Giddy with imagination and flush with fresh, inviting visuals, Zathura flies into theaters this weekend. It's the new movie from Swingers writer/star and, more recently, Elf director, Jon Favreau, who continues exploring the world of family entertainment with his take on evil, magic board games. His movie is based on the book of the same name written by children's author Chris Van Allsburg. Van Allsburg also wrote the story on which the 1995 movie Jumanji was based, which explains the similarities, though Zathura is not a Jumanji sequel.
Zathura, then, opens on two brothers, fighting and bickering as brothers do. Dad (Tim Robbins) has to go to work and leaves them in the charge of their sleeping sister Lisa (Kristen Stewart). In the midst of their bickering, the boys stumble on a strange board game called "Zathura" hidden away in the basement of their father's newly purchased, old and creaky house. They drag it out and play, only to discover that it's a little more than a game. Like Jumanji before it, this game turns their spins into reality. Youngest brother Danny (Jonah Bobo) gets a card saying "Meteor shower, take evasive action," and realizes that evading (or in his case running around in panicky circles) might indeed be a good idea. Their entire home is flung into space and assaulted by burning, flying rocks. If they want to get back to Earth, they'll have to play their way through Zathura and win.

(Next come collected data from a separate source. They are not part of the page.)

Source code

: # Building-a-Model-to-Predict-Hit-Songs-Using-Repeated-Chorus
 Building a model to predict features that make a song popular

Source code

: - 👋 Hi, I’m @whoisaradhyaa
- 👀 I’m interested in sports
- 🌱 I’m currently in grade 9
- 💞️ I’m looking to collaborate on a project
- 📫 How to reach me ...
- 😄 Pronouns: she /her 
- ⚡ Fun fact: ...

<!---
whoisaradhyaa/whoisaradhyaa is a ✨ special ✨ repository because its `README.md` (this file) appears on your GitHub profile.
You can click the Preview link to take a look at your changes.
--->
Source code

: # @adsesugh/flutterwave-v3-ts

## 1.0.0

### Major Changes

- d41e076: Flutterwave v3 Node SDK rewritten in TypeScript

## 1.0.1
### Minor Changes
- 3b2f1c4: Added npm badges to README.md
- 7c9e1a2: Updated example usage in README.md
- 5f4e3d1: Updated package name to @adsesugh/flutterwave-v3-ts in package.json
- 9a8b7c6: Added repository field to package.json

Favreau's film avoids the crass, cheap jokes that sometimes plague lesser family flicks in his attempt to create something truly timeless. His cast drives the movie, with great performances from child actors Jonah Bobo as the youngest and Josh Hutcherson as his 10-year-old brother Walter. Kristen Stewart plays the oldest sibling, Lisa, and though her role is relatively minor by comparison, the 15-year-old actress makes a big impression. Expect great things from her in the future. What works best is the dynamic among this family of characters. They fight, they bicker, their big sister is disinterested. The chemistry among them has an authentic feel, even if sometimes their reactions to what's going on around them doesn't.

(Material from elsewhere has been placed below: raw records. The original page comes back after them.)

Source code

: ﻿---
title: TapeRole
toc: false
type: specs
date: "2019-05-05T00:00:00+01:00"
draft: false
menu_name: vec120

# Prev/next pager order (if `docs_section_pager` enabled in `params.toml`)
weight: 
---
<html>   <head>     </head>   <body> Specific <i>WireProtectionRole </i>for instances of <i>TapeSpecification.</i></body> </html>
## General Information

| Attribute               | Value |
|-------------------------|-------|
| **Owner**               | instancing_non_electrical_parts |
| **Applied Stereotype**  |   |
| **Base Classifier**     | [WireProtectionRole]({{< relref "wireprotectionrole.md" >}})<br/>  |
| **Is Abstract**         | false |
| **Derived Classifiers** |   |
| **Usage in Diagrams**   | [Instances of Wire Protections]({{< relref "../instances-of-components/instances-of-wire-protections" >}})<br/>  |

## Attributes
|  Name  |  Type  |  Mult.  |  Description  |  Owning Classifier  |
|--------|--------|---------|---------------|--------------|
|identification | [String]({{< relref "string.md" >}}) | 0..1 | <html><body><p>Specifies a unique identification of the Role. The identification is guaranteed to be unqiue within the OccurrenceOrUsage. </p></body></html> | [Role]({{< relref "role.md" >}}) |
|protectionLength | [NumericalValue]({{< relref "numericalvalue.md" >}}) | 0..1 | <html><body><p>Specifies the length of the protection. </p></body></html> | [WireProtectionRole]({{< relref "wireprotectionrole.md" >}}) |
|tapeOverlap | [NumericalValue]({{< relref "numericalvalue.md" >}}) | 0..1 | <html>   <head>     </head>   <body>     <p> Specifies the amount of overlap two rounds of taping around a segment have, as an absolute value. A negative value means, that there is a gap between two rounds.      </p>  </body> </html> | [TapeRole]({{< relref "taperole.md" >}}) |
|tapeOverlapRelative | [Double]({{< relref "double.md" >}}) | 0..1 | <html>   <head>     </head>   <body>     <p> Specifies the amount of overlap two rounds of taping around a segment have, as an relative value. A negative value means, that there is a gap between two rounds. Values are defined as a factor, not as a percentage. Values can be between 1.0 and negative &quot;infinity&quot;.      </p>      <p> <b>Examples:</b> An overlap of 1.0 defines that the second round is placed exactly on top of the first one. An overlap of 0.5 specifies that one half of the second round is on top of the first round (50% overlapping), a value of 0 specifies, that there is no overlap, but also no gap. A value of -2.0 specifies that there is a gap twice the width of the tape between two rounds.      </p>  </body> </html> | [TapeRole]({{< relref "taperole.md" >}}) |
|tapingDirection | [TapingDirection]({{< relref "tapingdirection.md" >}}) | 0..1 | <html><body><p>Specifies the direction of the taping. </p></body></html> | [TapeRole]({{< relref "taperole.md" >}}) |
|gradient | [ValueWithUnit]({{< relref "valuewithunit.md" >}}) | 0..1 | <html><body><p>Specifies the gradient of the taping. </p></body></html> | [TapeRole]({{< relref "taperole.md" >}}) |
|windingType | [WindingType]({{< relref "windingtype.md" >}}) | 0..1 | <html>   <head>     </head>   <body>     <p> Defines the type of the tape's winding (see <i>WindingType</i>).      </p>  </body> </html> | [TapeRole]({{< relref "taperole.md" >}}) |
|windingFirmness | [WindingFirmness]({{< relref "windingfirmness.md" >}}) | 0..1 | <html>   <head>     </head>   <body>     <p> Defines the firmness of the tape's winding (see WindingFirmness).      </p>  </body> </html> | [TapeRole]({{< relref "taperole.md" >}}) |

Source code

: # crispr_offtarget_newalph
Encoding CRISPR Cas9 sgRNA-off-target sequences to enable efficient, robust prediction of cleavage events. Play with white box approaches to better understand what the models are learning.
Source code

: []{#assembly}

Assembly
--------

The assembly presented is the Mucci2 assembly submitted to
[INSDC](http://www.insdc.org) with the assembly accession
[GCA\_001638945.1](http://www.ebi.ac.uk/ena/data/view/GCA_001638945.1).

Any problems with the film come not from the actors or Favreau's direction, but from the script, which never quite lives up to the energy being brought to it. In between the big, frantic effects moments, some of the story falls flat, and the legitimately funny jokes are too few and far between. Worse is the unrealistic way characters (even kids) react to what's happening around them. It's that standard movie reaction, the one where nobody's really stops to question what's going on, and as a result the pic does a lousy job of explaining it to the audience. That leaves Zathura at times confusing, particularly the ending where everything is resolved with a sparkling glow of convenience.

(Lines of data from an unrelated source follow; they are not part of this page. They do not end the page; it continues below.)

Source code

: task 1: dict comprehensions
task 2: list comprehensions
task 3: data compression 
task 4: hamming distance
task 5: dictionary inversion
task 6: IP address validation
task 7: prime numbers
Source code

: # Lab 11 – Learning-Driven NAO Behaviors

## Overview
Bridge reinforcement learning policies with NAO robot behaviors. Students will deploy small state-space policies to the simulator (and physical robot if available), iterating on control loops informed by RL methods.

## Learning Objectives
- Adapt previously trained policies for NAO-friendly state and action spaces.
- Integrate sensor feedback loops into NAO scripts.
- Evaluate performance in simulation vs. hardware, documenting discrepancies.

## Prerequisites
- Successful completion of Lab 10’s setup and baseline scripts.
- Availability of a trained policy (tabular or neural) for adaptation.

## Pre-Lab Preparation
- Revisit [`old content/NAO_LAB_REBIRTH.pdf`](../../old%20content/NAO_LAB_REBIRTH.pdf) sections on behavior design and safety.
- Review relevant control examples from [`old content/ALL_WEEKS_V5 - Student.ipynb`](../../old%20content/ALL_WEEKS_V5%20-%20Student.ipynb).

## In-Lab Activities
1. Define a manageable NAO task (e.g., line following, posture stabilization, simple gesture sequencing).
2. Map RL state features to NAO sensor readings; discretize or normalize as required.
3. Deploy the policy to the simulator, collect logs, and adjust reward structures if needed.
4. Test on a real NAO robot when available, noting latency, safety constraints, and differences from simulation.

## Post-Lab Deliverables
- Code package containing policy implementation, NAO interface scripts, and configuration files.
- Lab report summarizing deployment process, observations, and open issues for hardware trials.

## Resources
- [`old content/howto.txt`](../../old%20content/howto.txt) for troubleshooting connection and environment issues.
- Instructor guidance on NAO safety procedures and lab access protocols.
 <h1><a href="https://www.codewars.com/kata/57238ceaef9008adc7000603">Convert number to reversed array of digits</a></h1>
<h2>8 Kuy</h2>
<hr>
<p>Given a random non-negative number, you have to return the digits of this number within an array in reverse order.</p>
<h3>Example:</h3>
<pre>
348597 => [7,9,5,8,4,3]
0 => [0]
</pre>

Luckily for screenwriters David Koepp and John Kamps, the kids watching this movie aren't likely to stop and question any of that. They'll be too entranced by the movie's stunning visuals to trip in all the unexplained nonsense. Favreau has gone out of his way to avoid using CGI for most of his effects, and the result is eye-popping. It's a beautiful film, a return to movie-making craftsmanship that's fallen by the wayside in a wave of cubicle nerds carelessly rendering spaceships on their supercharged Macintoshes.
With the holidays approaching and Harry Potter carrying a PG-13, Zathura could well end up being the big family movie of the fall season. It's fun, but misses greatness by dint of a flat, confusing narrative. Parents may leave befuddled by the sometimes careless plot, but Zathura will fire up their kids' imaginations. It'll never be considered the family classic that Favreau's Elf already is, but Zathura's a darned entertaining way to spend a movie-going weekend.